While collecting data for marketing use can be a time-suck, there are common missteps marketers make that waste their precious time. Let’s address those time-wasters and provide some best practices for avoiding them.
1. Not Using Benchmarks to Set Goals
It’s impossible to look toward the future without evaluating the past, yet individuals and whole departments are guilty of setting goals without benchmarking data. Marketers can’t accurately know what should be improved or by how much without collecting information on previous performance. If increasing page views to a specific landing page is a goal, for example, it’s imperative to look at performance trends to establish a baseline for how much that number historically increases or decreases each year and what the goal should be for the next reporting period. Once a goal is determined, then specific campaigns can be evaluated for how they helped contribute or detract from the goal in order to optimize future marketing efforts.

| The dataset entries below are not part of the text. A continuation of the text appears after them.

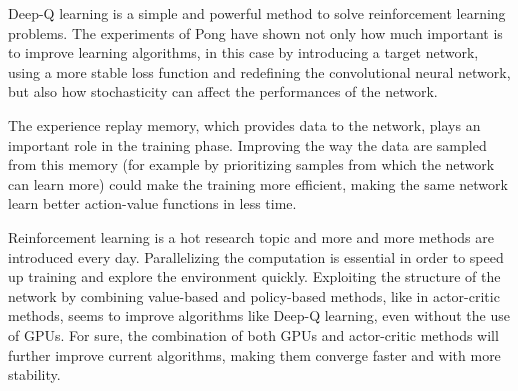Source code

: \documentclass[a4paper]{article}
\numberwithin{equation}{section} %
\numberwithin{figure}{section} %
\numberwithin{table}{section} %
\theoremstyle{definition}
\begin{document}
Deep-Q learning is a simple and powerful method to solve reinforcement learning
problems. The experiments of Pong have shown not only how much important is to
improve learning algorithms, in this case by introducing a target network,
using a more stable loss function and redefining the convolutional neural network,
but also how stochasticity can affect the performances of the network.

The experience replay memory, which provides data to the network, plays an
important role in the training phase. Improving the way the data are sampled from this
memory (for example by prioritizing samples from which the network can learn
more\cite{DBLP:journals/corr/SchaulQAS15}) could make the training more efficient,
making the same network learn better action-value functions in less time.

Reinforcement learning is a hot research topic and more and more methods are
introduced every day. Parallelizing the computation is essential in order to speed
up training and explore the environment quickly. Exploiting the structure of the
network by combining value-based and policy-based methods, like in actor-critic
methods\cite{mnih2016asynchronous}, seems to improve algorithms like Deep-Q
learning, even without the use of GPUs. For sure, the combination of both
GPUs and actor-critic methods will further improve current algorithms, making them
converge faster and with more
stability\cite{babaeizadeh2016ga3c, DBLP:journals/corr/abs-1802-01561}.


\newpage



\end{document}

2. Not Defining Standard Metrics Against Goals
Many of us are guilty of repeating the phrase, “Everything can and should be measured,” but the reality is that not only do marketers not have time to measure everything, but not everything needs a data point. The data pieces that should be collected are those that prove whether marketers and/or campaigns are hitting their goals or not. The misstep, however, is that often not just one person, department or region is responsible for a single goal. For example, if a company wants to improve website engagement, each person responsible for that goal will need to agree on the metrics that determine if the goal has been met or not. In this case, increases in time on-site and number of pages viewed may be used in conjunction with decreases to bounce and exit rates. Any number of scenarios exist, but the important takeaway is to define the metrics that indicate success with all stakeholders.

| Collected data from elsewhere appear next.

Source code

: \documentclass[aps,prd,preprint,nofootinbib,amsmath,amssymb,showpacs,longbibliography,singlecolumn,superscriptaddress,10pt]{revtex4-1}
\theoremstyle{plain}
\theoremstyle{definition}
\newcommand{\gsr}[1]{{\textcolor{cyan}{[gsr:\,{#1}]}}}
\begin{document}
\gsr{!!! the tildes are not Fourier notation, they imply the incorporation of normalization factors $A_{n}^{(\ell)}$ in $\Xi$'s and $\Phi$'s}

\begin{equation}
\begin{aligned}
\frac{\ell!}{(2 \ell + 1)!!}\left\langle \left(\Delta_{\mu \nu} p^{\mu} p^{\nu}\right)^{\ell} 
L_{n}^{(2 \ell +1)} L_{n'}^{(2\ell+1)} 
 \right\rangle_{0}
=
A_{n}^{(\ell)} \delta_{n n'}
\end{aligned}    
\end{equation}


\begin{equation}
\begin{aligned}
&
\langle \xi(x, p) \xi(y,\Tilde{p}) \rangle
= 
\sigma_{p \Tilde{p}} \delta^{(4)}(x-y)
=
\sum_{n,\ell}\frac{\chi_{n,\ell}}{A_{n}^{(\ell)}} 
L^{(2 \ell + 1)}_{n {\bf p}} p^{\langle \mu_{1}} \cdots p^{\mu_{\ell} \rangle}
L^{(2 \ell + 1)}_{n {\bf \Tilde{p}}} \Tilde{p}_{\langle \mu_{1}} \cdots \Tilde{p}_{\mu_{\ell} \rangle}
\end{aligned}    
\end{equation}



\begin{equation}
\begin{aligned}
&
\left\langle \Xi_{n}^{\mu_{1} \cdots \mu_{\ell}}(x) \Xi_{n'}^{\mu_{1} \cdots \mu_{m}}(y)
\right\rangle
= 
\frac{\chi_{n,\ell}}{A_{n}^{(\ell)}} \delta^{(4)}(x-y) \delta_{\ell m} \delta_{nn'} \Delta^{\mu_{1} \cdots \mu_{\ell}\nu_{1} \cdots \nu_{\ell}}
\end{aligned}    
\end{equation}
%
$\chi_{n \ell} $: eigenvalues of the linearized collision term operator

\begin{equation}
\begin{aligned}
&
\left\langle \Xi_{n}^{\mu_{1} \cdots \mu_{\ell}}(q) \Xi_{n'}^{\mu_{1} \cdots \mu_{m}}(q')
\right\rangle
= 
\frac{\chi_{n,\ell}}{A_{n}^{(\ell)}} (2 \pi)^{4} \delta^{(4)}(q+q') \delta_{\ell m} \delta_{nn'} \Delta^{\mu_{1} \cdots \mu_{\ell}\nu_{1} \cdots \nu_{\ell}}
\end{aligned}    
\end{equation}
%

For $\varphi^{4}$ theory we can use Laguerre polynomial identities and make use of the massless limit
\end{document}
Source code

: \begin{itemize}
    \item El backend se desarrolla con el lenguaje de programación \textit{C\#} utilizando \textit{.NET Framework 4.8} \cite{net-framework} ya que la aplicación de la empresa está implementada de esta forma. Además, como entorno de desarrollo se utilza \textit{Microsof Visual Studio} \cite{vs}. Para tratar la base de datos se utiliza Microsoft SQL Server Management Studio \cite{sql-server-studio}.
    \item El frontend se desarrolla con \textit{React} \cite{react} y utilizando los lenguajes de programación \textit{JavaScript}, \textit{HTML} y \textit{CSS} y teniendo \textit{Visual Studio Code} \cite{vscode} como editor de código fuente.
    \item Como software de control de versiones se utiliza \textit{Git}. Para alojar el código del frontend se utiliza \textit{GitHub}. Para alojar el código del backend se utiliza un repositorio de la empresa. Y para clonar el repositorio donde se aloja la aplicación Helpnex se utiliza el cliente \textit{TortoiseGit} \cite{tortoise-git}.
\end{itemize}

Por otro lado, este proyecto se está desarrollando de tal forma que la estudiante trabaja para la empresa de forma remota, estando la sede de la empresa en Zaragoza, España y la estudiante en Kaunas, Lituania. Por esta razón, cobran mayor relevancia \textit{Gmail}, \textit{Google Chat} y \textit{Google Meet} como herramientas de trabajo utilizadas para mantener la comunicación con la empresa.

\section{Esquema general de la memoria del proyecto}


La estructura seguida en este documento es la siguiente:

3. Not Automating Data Collection
One of the reasons data collection and use is the first to go when people get busy is because it’s often a multi-step process that involves different systems and a few Excel sheets. By automating data collection, it is more likely it won’t get scrapped. There are many ways to automate data collection, including analytics platforms where reports can be customized based upon the agreed metrics mentioned above. The problem, however, is that goals often span myriad channels. So while a preferred analytics system might work for website and advertising data, a social media platform would be needed for any goals related to that marketing tactic — and so on and so on.While there are sophisticated systems that can map and import data, artificial intelligence-based platforms are getting much better and more accessible to the everyday marketer. The use of a marketing automation platform, for example, can help individuals and companies not only automatically collect the data that matters to them, but also use it in marketing campaigns to test and optimize for even better performance. While data collection is the first step, it’s the use of that data in a way that both machine and marketer agree upon that makes it work to meet and exceed goals in real-time.
Working Harder and Smarter
Marketers struggle to collect and use data, often because their companies do not prioritize it. While executives want to see upward ticks across all areas, they set the tone about whether data-driven marketing is a priority or not. It starts at the top to not only allow marketers the time to strategize data for themselves and their department, but also allow them to invest in systems that can help them work harder in other areas by being data smart.